Due o tre cose che so di Gramsci

Gramsci

di Rino Genovese

Nella pigra quiete della città estiva si può leggere il nuovo libro del nostro amico, alacre collaboratore della rivista, Marco Gatto, Nonostante Gramsci. Marxismo e critica letteraria nell’Italia del Novecento (Quodlibet, Macerata, 2016). Il volume offre un’utile ricapitolazione di un dibattito dimenticato, ma che c’interessò da giovani, intorno alla possibilità di trarre dal corpo del lascito gramsciano una definita posizione teorica di critica della cultura, in particolare della letteratura.

Dico subito che, mentre Gramsci appare fortissimo nell’analisi storica della formazione dello Stato italiano e delle sue classi dirigenti (il concetto di “rivoluzione passiva” da lui rielaborato, applicato all’Italia e non solo, è ancora oggi imprescindibile), sul piano estetico la dipendenza da alcuni stereotipi dell’epoca finisce, a mio avviso, col rendere sostanzialmente inutilizzabili le sue sparse proposte.

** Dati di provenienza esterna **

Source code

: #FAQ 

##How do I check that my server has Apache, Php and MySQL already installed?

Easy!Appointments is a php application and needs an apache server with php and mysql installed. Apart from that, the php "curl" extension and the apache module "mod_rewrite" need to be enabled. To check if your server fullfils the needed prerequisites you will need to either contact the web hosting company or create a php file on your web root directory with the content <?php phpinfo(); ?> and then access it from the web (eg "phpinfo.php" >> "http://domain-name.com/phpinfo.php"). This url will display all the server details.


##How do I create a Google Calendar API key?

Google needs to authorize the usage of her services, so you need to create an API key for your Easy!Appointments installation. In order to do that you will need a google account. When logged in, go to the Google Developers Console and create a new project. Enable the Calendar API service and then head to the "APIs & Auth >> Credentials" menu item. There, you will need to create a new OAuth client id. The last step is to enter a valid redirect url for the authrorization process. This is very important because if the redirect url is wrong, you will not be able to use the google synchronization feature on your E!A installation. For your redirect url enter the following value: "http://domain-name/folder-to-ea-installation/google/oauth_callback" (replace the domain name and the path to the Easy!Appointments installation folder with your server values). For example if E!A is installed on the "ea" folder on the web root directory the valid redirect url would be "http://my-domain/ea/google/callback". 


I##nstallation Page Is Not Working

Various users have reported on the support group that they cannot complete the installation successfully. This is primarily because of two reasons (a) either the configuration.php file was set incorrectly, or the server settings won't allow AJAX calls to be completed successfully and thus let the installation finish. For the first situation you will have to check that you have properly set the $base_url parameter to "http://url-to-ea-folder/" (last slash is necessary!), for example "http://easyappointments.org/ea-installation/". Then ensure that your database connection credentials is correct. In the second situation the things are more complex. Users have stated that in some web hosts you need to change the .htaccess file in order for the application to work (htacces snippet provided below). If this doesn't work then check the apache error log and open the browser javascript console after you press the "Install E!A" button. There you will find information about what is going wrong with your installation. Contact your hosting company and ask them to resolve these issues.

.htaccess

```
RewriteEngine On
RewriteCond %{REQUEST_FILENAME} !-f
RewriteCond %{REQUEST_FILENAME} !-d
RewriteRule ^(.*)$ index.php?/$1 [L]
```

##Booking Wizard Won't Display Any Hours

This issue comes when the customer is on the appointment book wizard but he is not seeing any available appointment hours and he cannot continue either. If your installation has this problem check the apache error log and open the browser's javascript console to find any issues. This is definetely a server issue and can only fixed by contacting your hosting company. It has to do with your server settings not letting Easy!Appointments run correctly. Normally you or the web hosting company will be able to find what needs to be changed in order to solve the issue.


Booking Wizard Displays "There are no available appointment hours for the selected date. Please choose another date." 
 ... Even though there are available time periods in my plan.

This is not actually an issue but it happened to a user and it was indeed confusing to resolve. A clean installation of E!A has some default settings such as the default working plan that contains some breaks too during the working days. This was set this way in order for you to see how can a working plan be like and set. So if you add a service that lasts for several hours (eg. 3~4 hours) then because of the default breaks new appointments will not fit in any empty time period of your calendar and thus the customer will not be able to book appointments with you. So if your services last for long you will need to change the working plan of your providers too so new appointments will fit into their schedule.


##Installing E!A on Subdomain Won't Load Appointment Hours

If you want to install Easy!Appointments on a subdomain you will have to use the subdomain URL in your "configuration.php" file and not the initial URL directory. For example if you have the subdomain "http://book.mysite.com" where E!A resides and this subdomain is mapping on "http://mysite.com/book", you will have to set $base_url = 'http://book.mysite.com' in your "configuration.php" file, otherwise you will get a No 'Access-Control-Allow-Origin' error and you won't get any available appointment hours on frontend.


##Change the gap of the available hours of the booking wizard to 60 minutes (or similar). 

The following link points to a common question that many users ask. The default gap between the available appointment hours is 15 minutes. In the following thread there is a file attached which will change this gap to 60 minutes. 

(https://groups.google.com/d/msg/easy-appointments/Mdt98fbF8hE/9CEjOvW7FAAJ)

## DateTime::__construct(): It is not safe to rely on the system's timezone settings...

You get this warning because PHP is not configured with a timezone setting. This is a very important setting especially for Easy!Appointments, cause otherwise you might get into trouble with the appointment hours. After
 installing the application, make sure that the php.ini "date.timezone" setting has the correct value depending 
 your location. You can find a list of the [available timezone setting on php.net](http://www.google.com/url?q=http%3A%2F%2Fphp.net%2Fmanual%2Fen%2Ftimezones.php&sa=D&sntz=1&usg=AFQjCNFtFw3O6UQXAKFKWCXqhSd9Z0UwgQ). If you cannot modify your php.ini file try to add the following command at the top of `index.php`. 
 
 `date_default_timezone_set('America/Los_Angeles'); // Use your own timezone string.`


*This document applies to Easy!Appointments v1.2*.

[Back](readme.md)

L’idea di una letteratura nazionale-popolare, che non fosse appannaggio di pochi privilegiati ma si rivolgesse alle masse per educarle, non era forse – già allora, quando fu formulata nel chiuso di un carcere – in patetica controtendenza con le punte più alte della ricerca letteraria e artistica che, rompendo il linguaggio in vari modi e in diversa misura, si opponevano a una fruibilità immediata?

Non vi era in Gramsci una sopravvalutazione molto italiana del contributo di Croce che, riducendo la dialettica hegeliana a una versione semplificata della teoria sociologica della differenziazione indotta dalla modernità, faceva della  pur differenziata sfera dell’arte il tempio di un’autonomia estetica basata, per giunta, sulla teoria romantica dell’intuizione-espressione come soffio autoriale nell’opera d’arte? Non vi era, nel tentativo di riannodare il legame con la società e la politica, una qualche forzatura in una critica che faceva fuori il Pirandello pirandelliano per valorizzare quello di Liolà (e questo, a suo maggior disdoro, da parte di un critico teatrale militante quale per un periodo era stato il pensatore sardo)? Infine, la stessa visione dell’intellettuale organico (anche a non volerla ridurre a quella di uomo di partito) non era troppo sbilanciata sui compiti immediati da assegnare a un’ipotetica direzione della “rivoluzione italiana”, che poi non si vide?

A tutte queste domande, evidentemente retoriche, il nostro Gatto risponderebbe senza esitazione “no”. Prende le mosse da qua il suo discorso, che ha il merito di essere del tutto non conformista rispetto a quello che è oggi un oblio non innocente del pensiero di Gramsci. La critica letteraria del dopoguerra pare al nostro autore, nonostante Gramsci e il dibattito intorno ai suoi scritti, completamente inficiata dal crocianesimo quando va alla ricerca dell’autonomia del fatto estetico, che era esattamente ciò che il dirigente comunista intendeva contestare. Non c’è un’arte separata perché la “dialettica dei distinti” non tiene; nella dialettica hegelo-marxiana lo stesso rapporto tra la forma e il contenuto (già messo a fuoco da De Sanctis) non è privo di tensione, conferendo al nesso tra la struttura e le “sovrastrutture” (al plurale) una funzione di raccordo problematica, che sta alla critica mettere a tema.

Nell’incapacità o impossibilità di arrivare a quest’altezza, il marxismo italiano si è arrotolato in una colpevole adialetticità, con qualche luce (come quella di Fortini), e con una critica del gramscismo di marca operaista che, non riuscendone a cogliere il nocciolo nel fuoco della sua polemica anti-togliattiana, si è aggrappata a un’altra autonomia, stavolta di classe – ma in fondo soltanto l’altra faccia dell’autonomia estetica crociana. Bel fallimento, insomma: un pensiero complesso e aperto, già oggetto di omaggio formale, criticato come una variante populistica (nel senso dei populisti russi), infine lasciato cadere perché, ahinoi, i tempi se n’erano andati da un’altra parte.